=== What to do ===
Which lines of the data contain the string "negative"? Copy every one of them.

=== Records for this task ===
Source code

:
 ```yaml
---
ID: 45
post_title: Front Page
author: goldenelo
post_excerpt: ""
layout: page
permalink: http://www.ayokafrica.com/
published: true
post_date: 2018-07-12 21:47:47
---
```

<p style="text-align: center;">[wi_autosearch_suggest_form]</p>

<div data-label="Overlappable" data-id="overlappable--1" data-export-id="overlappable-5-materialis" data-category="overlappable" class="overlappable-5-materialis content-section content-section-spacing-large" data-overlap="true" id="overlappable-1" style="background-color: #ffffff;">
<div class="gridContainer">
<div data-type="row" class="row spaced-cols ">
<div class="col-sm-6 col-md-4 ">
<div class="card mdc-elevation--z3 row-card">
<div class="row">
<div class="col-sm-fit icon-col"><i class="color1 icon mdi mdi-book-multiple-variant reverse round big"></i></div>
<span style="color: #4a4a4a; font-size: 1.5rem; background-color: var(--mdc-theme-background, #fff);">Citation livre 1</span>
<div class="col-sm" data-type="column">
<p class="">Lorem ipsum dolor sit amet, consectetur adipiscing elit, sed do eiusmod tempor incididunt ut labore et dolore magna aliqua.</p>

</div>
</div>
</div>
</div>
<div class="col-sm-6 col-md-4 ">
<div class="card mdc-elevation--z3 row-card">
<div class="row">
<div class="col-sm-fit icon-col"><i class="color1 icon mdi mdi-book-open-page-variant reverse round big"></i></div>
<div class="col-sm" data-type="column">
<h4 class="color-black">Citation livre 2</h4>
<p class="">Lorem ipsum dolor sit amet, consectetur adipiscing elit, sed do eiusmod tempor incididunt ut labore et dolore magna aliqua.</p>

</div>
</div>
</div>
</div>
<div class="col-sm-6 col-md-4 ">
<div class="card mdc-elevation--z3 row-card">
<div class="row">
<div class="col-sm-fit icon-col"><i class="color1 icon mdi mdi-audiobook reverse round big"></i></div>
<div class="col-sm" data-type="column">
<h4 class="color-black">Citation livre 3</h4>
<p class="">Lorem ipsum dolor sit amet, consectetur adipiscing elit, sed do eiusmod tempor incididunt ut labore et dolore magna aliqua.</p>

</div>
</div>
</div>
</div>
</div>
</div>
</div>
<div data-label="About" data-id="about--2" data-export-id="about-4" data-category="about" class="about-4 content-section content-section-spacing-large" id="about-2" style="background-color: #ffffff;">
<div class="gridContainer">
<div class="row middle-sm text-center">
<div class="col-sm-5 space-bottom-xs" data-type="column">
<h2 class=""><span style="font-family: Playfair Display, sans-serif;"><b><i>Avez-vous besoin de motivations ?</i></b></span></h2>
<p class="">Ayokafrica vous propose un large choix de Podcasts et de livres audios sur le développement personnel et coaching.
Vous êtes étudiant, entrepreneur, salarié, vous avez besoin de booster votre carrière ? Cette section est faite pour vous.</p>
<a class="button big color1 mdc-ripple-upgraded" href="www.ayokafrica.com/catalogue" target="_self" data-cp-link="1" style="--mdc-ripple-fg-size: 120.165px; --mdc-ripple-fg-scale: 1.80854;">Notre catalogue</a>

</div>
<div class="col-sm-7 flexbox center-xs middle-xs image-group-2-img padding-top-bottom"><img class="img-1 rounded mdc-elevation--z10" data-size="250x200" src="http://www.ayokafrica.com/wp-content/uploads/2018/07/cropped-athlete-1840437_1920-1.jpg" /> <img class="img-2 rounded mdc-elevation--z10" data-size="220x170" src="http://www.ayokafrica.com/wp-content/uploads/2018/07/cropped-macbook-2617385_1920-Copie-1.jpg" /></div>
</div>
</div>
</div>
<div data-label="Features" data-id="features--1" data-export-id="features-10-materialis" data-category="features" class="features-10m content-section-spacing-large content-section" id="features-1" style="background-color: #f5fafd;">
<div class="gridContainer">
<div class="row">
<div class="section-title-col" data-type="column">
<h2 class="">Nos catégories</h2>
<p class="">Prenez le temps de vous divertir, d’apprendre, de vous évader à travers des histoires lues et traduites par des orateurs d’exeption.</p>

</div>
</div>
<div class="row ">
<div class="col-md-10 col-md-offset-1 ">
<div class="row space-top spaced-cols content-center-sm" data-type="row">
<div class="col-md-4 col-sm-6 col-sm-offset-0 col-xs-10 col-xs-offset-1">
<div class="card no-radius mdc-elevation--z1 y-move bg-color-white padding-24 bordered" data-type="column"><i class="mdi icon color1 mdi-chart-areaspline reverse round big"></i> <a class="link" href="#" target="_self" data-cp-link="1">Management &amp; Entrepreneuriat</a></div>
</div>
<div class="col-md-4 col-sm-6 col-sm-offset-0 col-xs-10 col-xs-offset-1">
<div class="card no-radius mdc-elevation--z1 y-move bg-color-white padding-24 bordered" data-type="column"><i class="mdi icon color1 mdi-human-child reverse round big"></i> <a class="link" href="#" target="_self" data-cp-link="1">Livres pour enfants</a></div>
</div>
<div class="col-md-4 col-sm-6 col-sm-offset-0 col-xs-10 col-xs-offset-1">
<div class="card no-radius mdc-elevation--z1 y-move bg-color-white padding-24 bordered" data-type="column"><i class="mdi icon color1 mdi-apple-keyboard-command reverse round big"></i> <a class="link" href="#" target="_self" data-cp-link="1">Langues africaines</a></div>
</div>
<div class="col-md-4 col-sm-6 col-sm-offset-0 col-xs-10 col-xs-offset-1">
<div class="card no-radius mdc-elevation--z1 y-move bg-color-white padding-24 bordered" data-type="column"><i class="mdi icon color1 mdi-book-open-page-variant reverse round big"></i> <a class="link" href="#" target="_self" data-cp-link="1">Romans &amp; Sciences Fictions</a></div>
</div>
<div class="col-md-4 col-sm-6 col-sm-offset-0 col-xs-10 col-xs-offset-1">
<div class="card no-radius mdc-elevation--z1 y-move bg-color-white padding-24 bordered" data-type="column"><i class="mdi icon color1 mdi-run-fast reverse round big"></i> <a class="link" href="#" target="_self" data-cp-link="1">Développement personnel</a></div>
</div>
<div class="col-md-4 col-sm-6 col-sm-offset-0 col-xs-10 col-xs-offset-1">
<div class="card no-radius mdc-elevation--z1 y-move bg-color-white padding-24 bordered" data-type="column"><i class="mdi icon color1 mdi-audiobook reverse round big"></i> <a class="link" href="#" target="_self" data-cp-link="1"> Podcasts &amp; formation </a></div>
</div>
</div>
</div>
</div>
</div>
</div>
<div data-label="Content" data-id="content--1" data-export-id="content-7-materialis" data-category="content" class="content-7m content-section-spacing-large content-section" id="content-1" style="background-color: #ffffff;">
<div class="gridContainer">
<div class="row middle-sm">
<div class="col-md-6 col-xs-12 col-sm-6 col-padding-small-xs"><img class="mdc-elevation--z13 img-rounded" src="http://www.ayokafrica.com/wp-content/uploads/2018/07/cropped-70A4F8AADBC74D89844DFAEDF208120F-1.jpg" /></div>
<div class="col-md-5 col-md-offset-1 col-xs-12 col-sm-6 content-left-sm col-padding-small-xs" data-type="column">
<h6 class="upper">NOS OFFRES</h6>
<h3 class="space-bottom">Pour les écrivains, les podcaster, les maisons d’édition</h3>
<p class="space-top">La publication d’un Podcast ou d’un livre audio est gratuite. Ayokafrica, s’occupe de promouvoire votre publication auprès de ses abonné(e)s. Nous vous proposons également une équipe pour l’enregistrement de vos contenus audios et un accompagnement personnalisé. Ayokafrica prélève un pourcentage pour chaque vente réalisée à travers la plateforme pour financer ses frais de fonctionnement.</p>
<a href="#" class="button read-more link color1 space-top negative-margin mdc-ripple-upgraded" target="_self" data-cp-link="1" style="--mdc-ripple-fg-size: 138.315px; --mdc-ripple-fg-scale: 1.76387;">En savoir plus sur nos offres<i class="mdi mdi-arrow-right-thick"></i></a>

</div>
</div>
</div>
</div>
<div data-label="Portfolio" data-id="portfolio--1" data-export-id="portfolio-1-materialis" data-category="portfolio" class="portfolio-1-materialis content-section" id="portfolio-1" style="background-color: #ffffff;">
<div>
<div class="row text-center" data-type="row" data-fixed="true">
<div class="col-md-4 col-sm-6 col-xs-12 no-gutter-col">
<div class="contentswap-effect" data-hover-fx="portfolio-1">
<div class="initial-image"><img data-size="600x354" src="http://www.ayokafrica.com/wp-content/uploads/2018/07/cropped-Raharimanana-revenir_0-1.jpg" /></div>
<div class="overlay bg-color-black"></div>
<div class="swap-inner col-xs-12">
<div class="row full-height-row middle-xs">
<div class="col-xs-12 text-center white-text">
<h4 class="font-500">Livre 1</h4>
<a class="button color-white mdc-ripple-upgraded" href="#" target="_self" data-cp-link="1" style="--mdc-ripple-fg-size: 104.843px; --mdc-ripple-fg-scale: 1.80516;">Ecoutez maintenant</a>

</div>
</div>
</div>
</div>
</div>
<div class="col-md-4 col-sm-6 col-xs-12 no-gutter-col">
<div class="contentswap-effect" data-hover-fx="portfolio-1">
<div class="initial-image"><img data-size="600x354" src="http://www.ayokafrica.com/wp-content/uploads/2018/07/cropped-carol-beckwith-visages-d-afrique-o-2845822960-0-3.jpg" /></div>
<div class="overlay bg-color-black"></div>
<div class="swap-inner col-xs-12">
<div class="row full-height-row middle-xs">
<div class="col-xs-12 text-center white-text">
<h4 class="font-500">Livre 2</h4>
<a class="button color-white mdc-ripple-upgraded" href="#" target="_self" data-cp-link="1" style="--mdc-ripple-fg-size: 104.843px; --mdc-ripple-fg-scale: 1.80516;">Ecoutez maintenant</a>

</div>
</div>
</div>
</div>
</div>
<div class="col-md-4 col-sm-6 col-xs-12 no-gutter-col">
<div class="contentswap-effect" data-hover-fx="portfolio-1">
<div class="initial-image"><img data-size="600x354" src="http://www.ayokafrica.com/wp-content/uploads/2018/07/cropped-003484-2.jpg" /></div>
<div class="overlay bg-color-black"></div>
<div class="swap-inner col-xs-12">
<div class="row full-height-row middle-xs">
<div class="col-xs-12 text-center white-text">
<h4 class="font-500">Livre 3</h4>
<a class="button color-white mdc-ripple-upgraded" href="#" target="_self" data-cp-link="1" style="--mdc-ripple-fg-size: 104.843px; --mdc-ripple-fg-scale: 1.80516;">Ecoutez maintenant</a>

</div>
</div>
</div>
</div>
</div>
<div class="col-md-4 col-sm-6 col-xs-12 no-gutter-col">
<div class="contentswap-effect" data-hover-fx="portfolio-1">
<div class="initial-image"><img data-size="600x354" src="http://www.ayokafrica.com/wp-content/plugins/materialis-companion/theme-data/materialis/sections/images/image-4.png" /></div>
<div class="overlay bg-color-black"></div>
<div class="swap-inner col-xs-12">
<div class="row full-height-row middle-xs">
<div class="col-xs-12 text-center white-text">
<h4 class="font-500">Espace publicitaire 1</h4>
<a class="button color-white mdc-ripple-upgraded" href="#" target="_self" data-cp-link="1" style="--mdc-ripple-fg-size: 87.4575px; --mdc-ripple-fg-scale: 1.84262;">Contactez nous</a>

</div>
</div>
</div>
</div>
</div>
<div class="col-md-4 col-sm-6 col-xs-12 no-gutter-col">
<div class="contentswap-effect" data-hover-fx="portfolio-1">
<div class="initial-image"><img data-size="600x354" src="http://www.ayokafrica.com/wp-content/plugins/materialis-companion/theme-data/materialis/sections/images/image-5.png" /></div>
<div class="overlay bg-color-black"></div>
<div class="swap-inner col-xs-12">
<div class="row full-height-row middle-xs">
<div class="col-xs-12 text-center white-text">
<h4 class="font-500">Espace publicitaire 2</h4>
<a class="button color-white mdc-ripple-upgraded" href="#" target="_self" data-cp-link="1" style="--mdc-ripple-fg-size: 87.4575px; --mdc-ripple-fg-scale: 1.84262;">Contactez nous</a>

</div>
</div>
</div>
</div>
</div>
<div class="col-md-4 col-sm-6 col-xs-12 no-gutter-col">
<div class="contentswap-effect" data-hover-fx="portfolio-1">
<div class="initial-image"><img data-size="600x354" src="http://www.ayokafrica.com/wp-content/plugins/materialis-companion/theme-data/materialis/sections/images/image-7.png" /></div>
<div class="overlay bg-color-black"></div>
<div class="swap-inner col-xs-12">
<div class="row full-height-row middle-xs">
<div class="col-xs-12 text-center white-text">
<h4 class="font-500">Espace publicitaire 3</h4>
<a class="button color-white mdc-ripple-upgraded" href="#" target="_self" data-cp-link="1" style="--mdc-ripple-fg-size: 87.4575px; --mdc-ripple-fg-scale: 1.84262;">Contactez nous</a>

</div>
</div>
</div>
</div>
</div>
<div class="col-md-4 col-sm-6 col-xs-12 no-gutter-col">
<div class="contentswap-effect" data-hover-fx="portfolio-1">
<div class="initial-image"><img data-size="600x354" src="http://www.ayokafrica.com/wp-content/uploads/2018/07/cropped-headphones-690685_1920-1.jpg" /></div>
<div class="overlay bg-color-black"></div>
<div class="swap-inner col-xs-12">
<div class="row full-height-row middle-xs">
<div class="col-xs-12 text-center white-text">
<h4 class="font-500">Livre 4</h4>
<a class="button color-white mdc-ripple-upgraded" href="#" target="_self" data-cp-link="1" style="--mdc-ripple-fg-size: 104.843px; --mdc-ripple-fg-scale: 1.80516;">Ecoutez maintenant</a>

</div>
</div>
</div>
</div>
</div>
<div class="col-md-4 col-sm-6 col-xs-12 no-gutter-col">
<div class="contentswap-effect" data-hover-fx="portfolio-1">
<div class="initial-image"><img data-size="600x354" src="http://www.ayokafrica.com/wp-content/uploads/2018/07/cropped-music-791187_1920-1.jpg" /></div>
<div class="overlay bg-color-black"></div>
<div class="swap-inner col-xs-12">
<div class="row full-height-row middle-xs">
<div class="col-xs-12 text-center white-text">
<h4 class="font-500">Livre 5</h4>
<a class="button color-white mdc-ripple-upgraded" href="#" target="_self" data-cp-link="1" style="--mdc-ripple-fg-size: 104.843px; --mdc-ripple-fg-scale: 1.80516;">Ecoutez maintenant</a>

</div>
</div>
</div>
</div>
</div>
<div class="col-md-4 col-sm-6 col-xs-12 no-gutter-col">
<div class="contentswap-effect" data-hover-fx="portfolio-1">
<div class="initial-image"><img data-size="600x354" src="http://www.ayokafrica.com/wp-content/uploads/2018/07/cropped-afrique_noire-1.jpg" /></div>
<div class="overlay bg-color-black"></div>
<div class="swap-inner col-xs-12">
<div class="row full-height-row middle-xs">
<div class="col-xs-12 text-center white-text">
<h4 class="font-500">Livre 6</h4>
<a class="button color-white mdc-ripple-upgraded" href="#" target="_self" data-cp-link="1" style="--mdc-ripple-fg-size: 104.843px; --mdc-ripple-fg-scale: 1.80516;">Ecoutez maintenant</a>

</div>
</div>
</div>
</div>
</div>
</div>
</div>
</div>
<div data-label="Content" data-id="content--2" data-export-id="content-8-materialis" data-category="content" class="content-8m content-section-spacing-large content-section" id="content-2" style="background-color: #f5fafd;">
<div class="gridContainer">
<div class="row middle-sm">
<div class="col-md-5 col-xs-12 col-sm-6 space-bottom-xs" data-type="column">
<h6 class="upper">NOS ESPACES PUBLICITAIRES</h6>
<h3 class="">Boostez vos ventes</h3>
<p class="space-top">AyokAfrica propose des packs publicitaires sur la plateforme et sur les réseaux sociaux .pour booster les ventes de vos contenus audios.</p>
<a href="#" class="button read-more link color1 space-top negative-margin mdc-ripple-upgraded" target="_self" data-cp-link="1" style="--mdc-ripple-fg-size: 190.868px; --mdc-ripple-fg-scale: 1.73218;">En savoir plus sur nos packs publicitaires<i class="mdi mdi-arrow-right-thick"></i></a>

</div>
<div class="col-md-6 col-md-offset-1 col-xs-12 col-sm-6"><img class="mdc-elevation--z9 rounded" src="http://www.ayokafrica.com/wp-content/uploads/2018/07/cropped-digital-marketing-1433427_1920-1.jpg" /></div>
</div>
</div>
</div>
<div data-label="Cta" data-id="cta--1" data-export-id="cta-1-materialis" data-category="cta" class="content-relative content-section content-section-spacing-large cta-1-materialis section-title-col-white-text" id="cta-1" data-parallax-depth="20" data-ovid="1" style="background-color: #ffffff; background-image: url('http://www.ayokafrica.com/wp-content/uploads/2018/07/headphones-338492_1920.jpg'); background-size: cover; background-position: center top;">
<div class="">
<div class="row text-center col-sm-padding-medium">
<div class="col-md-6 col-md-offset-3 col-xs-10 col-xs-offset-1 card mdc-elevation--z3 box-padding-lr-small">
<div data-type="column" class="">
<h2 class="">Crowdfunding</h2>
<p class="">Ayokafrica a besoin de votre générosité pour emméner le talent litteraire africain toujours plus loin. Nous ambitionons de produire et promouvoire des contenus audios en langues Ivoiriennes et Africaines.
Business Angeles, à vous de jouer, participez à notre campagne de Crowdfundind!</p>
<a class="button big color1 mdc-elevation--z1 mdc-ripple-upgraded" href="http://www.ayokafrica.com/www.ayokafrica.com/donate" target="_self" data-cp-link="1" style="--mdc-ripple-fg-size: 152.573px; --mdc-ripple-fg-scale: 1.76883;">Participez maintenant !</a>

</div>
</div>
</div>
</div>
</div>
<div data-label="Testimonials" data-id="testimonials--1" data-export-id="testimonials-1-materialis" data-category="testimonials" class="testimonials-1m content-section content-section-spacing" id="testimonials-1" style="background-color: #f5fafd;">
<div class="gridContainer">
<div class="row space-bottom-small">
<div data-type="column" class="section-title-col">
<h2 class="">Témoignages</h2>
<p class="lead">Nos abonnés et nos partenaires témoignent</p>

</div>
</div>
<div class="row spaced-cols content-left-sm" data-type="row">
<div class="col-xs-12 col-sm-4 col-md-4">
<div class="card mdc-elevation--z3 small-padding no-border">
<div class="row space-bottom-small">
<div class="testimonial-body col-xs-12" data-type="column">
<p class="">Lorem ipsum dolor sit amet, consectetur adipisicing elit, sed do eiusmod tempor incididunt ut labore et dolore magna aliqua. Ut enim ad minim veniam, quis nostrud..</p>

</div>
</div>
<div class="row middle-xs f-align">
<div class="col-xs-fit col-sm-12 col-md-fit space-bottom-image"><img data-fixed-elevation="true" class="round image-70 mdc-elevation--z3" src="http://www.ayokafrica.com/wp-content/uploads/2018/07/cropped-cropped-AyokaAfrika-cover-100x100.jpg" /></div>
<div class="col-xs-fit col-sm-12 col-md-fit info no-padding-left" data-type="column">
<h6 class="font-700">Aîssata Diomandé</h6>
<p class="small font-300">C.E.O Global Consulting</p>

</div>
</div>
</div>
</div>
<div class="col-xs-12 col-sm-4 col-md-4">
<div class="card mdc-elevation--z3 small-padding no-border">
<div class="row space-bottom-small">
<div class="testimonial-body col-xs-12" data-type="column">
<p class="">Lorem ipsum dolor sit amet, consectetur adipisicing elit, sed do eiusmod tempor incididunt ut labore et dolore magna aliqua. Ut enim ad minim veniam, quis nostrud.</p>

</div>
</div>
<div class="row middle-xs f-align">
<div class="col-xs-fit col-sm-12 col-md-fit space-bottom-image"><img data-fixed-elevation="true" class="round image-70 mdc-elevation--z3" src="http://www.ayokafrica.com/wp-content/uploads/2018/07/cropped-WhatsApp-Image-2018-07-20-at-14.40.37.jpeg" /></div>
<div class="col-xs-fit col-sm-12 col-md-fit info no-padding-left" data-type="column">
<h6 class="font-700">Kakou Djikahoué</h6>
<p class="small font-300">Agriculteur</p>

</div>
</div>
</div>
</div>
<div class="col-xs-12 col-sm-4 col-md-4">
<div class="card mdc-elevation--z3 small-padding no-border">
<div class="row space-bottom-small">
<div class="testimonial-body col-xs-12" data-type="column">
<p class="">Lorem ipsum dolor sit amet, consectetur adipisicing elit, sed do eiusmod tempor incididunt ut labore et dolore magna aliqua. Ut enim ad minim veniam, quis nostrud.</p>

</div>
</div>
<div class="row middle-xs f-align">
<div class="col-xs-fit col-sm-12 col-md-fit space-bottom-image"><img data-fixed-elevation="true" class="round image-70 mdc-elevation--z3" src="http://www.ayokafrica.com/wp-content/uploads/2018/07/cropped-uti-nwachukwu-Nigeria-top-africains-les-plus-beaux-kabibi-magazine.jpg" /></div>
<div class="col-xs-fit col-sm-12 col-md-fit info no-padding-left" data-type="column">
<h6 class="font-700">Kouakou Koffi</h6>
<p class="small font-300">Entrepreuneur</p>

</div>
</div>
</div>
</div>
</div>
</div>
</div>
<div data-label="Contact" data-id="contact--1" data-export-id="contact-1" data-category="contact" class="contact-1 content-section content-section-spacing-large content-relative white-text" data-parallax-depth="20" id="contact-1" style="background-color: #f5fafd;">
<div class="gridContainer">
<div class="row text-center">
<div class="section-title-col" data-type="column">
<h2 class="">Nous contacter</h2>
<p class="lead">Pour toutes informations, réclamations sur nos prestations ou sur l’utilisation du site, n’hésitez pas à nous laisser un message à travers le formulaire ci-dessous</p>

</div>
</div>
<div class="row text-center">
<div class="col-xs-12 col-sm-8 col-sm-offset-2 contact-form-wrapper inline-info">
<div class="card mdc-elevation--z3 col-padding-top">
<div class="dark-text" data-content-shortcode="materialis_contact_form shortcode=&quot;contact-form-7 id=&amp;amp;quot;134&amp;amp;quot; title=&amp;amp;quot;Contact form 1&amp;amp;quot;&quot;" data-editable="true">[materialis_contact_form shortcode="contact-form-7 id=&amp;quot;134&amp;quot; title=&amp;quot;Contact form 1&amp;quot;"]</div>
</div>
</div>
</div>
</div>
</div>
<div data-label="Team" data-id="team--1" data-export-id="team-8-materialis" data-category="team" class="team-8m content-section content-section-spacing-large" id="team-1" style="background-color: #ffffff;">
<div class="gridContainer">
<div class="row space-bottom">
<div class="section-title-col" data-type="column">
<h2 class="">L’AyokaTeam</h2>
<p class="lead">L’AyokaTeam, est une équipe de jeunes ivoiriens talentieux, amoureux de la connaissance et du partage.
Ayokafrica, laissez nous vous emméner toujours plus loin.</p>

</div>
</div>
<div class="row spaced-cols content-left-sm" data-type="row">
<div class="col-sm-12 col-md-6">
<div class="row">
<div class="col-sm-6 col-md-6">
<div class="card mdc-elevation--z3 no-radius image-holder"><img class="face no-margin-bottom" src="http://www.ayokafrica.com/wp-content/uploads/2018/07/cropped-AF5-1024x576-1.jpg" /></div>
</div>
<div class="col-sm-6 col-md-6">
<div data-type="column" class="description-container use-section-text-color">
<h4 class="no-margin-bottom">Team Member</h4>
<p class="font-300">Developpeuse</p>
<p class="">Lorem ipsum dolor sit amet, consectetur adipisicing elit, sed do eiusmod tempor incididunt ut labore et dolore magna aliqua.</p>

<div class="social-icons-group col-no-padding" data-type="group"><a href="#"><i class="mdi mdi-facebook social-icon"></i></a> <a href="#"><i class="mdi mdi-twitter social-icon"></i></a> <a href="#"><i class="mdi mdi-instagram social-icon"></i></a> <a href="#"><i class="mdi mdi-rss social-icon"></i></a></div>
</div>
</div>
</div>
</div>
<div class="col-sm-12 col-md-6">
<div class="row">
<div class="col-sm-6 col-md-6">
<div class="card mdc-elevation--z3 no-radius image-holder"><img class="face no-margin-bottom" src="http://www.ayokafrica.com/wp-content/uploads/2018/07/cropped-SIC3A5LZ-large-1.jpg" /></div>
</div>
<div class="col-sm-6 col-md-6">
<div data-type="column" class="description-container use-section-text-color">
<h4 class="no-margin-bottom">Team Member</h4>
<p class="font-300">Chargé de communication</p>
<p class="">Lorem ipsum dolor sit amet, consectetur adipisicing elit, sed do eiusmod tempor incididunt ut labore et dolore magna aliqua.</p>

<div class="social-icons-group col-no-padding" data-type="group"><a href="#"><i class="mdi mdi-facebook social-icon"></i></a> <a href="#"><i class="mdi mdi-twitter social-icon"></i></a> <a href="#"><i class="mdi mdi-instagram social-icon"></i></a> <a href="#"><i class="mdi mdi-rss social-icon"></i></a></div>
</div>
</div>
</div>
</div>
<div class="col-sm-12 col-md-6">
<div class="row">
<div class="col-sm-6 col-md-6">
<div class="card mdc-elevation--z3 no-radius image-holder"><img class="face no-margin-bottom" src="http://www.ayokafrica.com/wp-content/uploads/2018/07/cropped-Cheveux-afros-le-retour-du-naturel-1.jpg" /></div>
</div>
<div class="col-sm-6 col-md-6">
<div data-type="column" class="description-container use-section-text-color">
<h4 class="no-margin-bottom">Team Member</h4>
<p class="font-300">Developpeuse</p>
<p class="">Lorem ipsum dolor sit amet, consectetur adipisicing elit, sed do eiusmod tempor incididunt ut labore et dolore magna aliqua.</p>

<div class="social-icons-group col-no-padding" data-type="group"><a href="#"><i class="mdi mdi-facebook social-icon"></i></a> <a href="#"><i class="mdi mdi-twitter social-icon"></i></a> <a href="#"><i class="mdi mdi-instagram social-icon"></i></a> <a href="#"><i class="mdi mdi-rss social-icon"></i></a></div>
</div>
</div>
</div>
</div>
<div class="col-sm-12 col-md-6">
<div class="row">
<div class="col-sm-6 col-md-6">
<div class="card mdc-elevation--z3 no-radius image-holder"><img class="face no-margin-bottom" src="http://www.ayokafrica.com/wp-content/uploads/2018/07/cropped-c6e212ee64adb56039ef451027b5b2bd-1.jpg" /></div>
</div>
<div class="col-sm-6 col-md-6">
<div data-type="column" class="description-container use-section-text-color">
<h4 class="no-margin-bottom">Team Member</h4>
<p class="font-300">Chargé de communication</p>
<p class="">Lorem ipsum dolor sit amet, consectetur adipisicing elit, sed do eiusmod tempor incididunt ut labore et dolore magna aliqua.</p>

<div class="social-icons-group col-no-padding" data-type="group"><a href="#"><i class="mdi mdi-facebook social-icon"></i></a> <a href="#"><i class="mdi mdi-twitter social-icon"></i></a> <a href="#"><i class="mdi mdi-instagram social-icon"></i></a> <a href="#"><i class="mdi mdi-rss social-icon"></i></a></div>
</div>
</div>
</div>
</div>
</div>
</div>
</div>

=== Your response ===
<a href="#" class="button read-more link color1 space-top negative-margin mdc-ripple-upgraded" target="_self" data-cp-link="1" style="--mdc-ripple-fg-size: 138.315px; --mdc-ripple-fg-scale: 1.76387;">En savoir plus sur nos offres<i class="mdi mdi-arrow-right-thick"></i></a>
<a href="#" class="button read-more link color1 space-top negative-margin mdc-ripple-upgraded" target="_self" data-cp-link="1" style="--mdc-ripple-fg-size: 190.868px; --mdc-ripple-fg-scale: 1.73218;">En savoir plus sur nos packs publicitaires<i class="mdi mdi-arrow-right-thick"></i></a>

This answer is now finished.